In der Jeunesse groß geworden
IM PORTRÄT / PHILIPP COMPLOI
31/01/21 „Als Musiker durfte ich gemeinsam mit der Jeunesse die entscheidenden Schritte ins Berufsleben unternehmen“, sagt der Salzburger Cellist Philipp Comploi. Unlängst hat er interimistisch auch die Agenden des Generalsekretärs übernommen.
Die Jeunesse (Musikalische Jugend Österreichs) hat schon bessere Zeiten erlebt.

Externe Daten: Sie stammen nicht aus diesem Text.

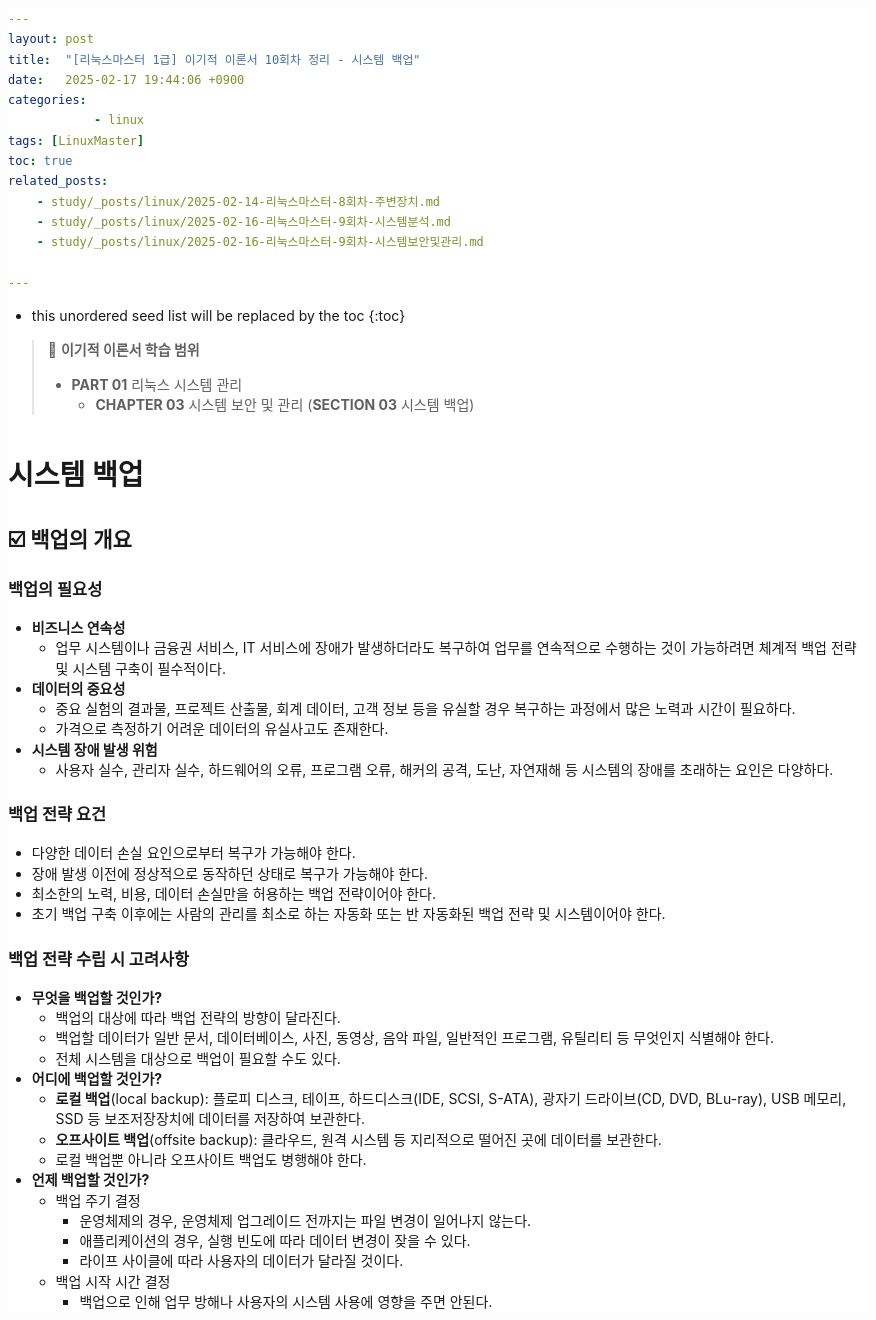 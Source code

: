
 ```yaml
---
layout: post
title:  "[리눅스마스터 1급] 이기적 이론서 10회차 정리 - 시스템 백업"
date:   2025-02-17 19:44:06 +0900
categories: 
            - linux
tags: [LinuxMaster]         
toc: true
related_posts:
    - study/_posts/linux/2025-02-14-리눅스마스터-8회차-주변장치.md
    - study/_posts/linux/2025-02-16-리눅스마스터-9회차-시스템분석.md
    - study/_posts/linux/2025-02-16-리눅스마스터-9회차-시스템보안및관리.md

---
```

* this unordered seed list will be replaced by the toc
{:toc}

> 🏁 **이기적 이론서 학습 범위**  
> - **PART 01** 리눅스 시스템 관리 
>      - **CHAPTER 03** 시스템 보안 및 관리 (**SECTION 03** 시스템 백업)


# 시스템 백업

## ☑️ 백업의 개요

### 백업의 필요성

- **비즈니스 연속성**
    - 업무 시스템이나 금융권 서비스, IT 서비스에 장애가 발생하더라도 복구하여 업무를 연속적으로 수행하는 것이 가능하려면 체계적 백업 전략 및 시스템 구축이 필수적이다.
- **데이터의 중요성**
    - 중요 실험의 결과물, 프로젝트 산출물, 회계 데이터, 고객 정보 등을 유실할 경우 복구하는 과정에서 많은 노력과 시간이 필요하다.
    - 가격으로 측정하기 어려운 데이터의 유실사고도 존재한다.
- **시스템 장애 발생 위험**
    - 사용자 실수, 관리자 실수, 하드웨어의 오류, 프로그램 오류, 해커의 공격, 도난, 자연재해 등 시스템의 장애를 초래하는 요인은 다양하다.

### 백업 전략 요건

- 다양한 데이터 손실 요인으로부터 복구가 가능해야 한다.
- 장애 발생 이전에 정상적으로 동작하던 상태로 복구가 가능해야 한다.
- 최소한의 노력, 비용, 데이터 손실만을 허용하는 백업 전략이어야 한다.
- 초기 백업 구축 이후에는 사람의 관리를 최소로 하는 자동화 또는 반 자동화된 백업 전략 및 시스템이어야 한다.

### 백업 전략 수립 시 고려사항

- **무엇을 백업할 것인가?**
    - 백업의 대상에 따라 백업 전략의 방향이 달라진다.
    - 백업할 데이터가 일반 문서, 데이터베이스, 사진, 동영상, 음악 파일, 일반적인 프로그램, 유틸리티 등 무엇인지 식별해야 한다.
    - 전체 시스템을 대상으로 백업이 필요할 수도 있다.
- **어디에 백업할 것인가?**
    - **로컬 백업**(local backup): 플로피 디스크, 테이프, 하드디스크(IDE, SCSI, S-ATA), 광자기 드라이브(CD, DVD, BLu-ray), USB 메모리, SSD 등 보조저장장치에 데이터를 저장하여 보관한다.
    - **오프사이트 백업**(offsite backup): 클라우드, 원격 시스템 등 지리적으로 떨어진 곳에 데이터를 보관한다.
    - 로컬 백업뿐 아니라 오프사이트 백업도 병행해야 한다.
- **언제 백업할 것인가?**
    - 백업 주기 결정
        - 운영체제의 경우, 운영체제 업그레이드 전까지는 파일 변경이 일어나지 않는다.
        - 애플리케이션의 경우, 실행 빈도에 따라 데이터 변경이 잦을 수 있다.
        - 라이프 사이클에 따라 사용자의 데이터가 달라질 것이다.
    - 백업 시작 시간 결정
        - 백업으로 인해 업무 방해나 사용자의 시스템 사용에 영향을 주면 안된다.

Anstatt sechshundert Konzerte können in der laufenden Saison aus eigener Kraft nur mehr sechzig Veranstaltungen gestemmt werden, wenn es überhaupt so viele werden. Damit einher ging eine finanzielle Krise. Sie hat – nach dem ersten Lockdown – einen ziemlich einmaligen Vorgang ausgelöst: Im Juli 2020 hat man sowohl die künstlerische als auch die kaufmännische Geschäftsleiterin von ihren Aufgaben entbunden, also die hauptamtliche Infrastruktur aufgelöst. Unter anderem deshalb, weil man sie sich nicht mehr leisten kann. Die Zeiten, da man sich als Österreichs größter Konzertveranstalter hat bezeichnen können, sind sowieso längst vorbei. Seit sich generell unter Konzertanbietern herumgesprochen hat, dass man sich um Publikumsnachwuchs tunlichst auch selbst kümmern muss, gibt es ja kaum mehr eine Einrichtung ohne professionelle Jugendarbeit. Die Jeunesse ist deshalb nicht mehr der Platzhirsch unter den Musikvermittlern.

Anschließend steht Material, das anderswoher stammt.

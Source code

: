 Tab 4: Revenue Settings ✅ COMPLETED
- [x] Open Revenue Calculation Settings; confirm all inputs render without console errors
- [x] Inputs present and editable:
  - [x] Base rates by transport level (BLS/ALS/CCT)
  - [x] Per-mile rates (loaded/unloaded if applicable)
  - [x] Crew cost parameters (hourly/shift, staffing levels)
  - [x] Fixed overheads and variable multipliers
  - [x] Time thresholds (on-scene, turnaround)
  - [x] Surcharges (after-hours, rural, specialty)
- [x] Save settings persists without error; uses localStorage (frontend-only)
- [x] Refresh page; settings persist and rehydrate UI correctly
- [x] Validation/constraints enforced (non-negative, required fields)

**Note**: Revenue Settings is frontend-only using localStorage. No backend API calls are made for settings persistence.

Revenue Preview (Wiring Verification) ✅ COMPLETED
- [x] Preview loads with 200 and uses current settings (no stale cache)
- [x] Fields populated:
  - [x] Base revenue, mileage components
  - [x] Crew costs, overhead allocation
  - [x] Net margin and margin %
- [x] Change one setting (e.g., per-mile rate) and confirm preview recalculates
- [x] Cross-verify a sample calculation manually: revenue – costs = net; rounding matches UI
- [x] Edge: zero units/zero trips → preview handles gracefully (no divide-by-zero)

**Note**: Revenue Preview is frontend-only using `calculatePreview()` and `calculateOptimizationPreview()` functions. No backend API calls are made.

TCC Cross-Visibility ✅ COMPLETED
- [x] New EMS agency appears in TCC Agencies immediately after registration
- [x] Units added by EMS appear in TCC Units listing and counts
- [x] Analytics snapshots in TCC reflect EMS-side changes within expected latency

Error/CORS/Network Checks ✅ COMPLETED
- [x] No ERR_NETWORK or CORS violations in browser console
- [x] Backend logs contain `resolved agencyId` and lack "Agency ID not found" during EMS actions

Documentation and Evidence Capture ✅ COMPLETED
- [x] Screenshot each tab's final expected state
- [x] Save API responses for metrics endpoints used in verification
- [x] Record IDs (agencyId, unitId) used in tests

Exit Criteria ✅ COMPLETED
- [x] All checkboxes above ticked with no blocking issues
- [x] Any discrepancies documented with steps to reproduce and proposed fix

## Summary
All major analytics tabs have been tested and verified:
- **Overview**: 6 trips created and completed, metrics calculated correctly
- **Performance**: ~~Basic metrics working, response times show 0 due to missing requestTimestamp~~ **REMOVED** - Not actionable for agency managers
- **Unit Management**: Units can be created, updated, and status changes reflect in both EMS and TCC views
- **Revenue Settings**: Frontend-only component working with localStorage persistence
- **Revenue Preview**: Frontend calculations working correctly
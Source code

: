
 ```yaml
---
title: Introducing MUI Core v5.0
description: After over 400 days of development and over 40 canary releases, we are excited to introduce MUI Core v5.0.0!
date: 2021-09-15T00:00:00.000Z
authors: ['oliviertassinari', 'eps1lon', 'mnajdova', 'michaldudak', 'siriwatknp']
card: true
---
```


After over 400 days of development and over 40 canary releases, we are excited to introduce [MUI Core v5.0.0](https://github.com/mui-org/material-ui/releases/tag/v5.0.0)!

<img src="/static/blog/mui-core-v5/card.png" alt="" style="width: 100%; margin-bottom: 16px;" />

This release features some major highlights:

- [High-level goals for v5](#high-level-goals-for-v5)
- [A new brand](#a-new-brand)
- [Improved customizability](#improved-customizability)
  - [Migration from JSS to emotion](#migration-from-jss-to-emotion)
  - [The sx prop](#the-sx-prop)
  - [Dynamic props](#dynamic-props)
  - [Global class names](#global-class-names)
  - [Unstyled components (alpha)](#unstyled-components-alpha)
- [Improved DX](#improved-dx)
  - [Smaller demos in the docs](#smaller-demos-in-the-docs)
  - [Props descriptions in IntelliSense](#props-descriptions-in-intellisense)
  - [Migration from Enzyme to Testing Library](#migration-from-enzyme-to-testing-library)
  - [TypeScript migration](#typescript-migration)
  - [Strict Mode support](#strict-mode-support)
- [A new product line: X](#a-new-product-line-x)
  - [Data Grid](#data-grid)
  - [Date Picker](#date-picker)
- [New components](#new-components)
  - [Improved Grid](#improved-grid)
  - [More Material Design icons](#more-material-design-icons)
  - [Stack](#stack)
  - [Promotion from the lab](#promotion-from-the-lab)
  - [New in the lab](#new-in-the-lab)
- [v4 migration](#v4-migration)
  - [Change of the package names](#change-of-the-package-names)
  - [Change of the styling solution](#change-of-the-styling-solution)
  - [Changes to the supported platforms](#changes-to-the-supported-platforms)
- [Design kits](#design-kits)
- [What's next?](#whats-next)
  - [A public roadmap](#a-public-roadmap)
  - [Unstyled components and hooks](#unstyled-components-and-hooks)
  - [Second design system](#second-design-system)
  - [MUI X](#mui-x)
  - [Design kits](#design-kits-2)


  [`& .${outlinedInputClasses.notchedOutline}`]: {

In dieser doppelt schwierigen Zeit also hat man die hauptamtliche Führung in die Wüste geschickt und der Vereinsvorstand hat ehrenamtlich die Führung übernommen. Anfang März hat man den Salzburger Cellisten Philipp Comploi als neuen Obmann und interimistischen Generalsekretär gewählt. „Wir schauen mutig, offen und innovativ nach vorne“, versichert Comploi. Es ist das erste Mal, dass ein Künstler die Jeunesse-Leitung übernimmt.

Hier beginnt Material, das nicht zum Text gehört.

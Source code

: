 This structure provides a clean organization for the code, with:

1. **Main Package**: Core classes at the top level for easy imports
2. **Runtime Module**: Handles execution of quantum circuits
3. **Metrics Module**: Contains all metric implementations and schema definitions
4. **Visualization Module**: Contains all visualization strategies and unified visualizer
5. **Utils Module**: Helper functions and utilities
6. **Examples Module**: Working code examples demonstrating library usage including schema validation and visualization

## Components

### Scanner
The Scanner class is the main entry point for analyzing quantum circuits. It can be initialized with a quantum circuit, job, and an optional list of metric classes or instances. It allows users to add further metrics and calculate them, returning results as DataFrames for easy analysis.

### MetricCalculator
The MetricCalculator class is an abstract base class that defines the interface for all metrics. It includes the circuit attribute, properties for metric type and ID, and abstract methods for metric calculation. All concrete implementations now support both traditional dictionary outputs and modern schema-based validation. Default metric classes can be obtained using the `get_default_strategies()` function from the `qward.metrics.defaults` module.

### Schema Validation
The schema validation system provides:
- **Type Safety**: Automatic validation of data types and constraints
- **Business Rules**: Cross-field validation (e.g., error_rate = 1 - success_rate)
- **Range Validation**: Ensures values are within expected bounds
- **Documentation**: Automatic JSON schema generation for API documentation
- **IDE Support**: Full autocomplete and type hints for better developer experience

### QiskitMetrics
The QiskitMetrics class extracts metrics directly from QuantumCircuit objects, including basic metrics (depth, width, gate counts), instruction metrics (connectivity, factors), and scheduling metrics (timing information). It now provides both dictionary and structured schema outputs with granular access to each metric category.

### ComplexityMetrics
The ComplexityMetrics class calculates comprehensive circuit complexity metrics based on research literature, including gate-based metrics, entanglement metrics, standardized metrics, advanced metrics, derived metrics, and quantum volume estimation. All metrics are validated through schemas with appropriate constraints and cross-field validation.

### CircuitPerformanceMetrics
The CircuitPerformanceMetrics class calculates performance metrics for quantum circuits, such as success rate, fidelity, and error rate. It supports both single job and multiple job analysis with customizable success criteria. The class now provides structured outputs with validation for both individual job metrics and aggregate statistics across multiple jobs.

Philipp Comploi wurde 1986 in Salzburg geboren. Im Alter von sieben Jahren wünschte er sich ein Cello, „bekam auch eines und ist seit damals nur in Ausnahmefällen ohne ein Instrument gesichtet worden“, hieß es in seiner Programmheft-Biographie anlässlich eines Auftritts bei der Styriarte. Er studierte an der Universität Mozarteum sowie in Graz. Künstlerische Impulse gewann er durch die Zusammenarbeit mit Reinhard Göbel, Martin Haselböck, Andreas Lindenbaum, Martin Hornstein und Christophe Coin. Als Orchester- und Kammermusiker und als Solist ist er international gut vernetzt. Neben einer regen Konzerttätigkeit mit dem Trio Alba ist Comploi als Stimmführer in zahlreichen Orchestern und Ensembles gefragt, die sich auf Aufführungen mit Originalklanginstrumenten spezialisiert haben. So musizierte er in den letzten Jahren mit dem La Folia Barockorchester, der Wiener Akademie, dem Bach Consort Wien, dem Ensemble Delirio und dem Quadriga Consort. Aber auch die Cellistengruppe der Camerata Salzburg hat er schon verstärkt. Auf Einladung der Frédéric Chopin Universität Warschau hielt er 2014 einen Meisterkurs als Dozent für Barockcello.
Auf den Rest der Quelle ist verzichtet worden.